Bermula dari kerja sama peneliti sejarah dan arkeologi Indonesia-Prancis di pertengahan 1999, Claude Guilot dan Ludvik Kalus, bekerja layaknya pemburu makam. Mereka adalah peneliti sejarah Asia Tenggara dari generasi sesudah Denys Lombard. Mereka meneliti catatan-catatan yang tertinggal di makam-makam yang tersebar di tiga wilayah penting Nusantara berkaitan dengan sejarah awal perkembangan Islam di kawasan ini.
Wilayah pertama yang diteliti adalah bagian utara Sumatra, yang meliputi Pasai, Barus, Lamuri, Pidie, Aceh, dan Aru. Wilayah kedua meliputi Semenanjung Melayu, mulai dari Patani, menuju Malaka-Johor dan menyeberang ke Brunei. Dan wilayah ketiga adalah pantai utara Pulau Jawa mulai dari Banten hingga Pasuruan.
Studi sejarah dengan meneliti catatan-catatan makam di Indonesia awalnya digagas oleh Snouck Hurgronje. Dia adalah orientalis pada masanya yang memelopori penelitian makam-makam yang tersebar di seluruh nusantara sebagai dasar untuk menyusun historiografi Hindia Belanda.
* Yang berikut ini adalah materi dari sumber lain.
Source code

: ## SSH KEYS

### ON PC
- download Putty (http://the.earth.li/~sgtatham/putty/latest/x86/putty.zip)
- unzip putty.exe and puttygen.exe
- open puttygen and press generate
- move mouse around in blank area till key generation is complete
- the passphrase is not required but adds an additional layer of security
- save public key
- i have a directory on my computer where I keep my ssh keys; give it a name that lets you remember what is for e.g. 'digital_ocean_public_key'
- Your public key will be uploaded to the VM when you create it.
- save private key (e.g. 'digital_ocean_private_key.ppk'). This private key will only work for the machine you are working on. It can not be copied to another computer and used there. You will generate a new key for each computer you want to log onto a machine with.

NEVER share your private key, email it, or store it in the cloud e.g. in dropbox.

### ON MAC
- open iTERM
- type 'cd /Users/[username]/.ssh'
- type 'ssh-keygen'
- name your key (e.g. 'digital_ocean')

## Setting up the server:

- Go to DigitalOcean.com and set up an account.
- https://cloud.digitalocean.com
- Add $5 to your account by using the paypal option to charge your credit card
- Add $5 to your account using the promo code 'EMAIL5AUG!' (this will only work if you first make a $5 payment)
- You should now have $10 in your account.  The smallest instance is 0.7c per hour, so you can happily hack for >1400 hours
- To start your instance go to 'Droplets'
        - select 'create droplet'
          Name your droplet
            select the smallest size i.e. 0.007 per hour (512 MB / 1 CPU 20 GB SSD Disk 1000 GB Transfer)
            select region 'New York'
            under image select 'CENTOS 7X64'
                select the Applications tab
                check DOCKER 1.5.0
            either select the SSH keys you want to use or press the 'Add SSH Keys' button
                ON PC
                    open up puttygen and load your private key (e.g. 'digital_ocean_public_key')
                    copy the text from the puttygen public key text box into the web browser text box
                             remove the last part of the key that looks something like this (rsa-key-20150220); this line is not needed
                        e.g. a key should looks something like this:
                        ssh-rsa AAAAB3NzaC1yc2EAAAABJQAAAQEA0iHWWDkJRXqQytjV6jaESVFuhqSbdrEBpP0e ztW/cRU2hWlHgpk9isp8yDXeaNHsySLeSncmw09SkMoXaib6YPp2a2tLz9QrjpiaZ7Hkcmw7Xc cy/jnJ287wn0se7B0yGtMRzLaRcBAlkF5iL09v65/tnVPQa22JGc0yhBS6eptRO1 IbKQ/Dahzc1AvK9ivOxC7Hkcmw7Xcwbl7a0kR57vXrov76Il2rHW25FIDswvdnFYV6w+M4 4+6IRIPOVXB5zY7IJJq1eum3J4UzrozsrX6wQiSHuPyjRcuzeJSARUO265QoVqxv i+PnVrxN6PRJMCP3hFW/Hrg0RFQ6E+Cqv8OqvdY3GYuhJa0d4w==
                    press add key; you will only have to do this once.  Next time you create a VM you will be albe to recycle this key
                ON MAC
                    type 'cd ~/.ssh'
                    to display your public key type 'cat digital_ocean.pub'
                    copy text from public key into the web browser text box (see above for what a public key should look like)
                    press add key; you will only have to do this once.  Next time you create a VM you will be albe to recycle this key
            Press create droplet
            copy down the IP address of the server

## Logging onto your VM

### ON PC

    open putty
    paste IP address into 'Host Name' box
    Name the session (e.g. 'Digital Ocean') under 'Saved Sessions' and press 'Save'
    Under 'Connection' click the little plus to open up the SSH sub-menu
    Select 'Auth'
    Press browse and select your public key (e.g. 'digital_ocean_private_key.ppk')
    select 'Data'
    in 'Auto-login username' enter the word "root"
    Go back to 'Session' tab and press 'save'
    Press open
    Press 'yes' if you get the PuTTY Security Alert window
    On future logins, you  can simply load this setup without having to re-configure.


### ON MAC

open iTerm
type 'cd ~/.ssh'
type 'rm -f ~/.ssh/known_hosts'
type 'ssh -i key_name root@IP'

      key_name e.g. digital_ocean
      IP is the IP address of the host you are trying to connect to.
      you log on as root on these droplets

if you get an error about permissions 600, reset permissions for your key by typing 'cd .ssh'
Gagasan itu kemudian dijalankan pemerintah kolonial. Pada 1906 hingga 1908, HL Leydie Melvilla membuat dokumentasi fotografi beberapa makam yang ada di Pasai. Pertengahan 20-an JJ de Vink mengumpulkan sekitar 1.500 foto yang keberadaannya tersebar di Jakarta dan Leiden.
Peneliti selanjutnya yang meneruskan pekerjaan ini adalah Hoesein Djajadiningrat. Setelah itu muncul nama Jean Pierre Moquette yang fokus pada sejarah Pasai. Setelah perang dunia kedua upaya itu dilanjutkan Louis Charles Damais, Goerge Coedes, dan murid mereka Denys Lombard.
Detektif Kuburan
Bulan Oktober 1999, Guillot dan Kalus bersama tim melakukan penelitian di situs Barus, Sumatra Utara. Hasilnya mereka mendapatkan petunjuk untuk membaca catatan-catatan (inskripsi) yang didapat dari sekitar empat puluh nisan yang berhasil didata.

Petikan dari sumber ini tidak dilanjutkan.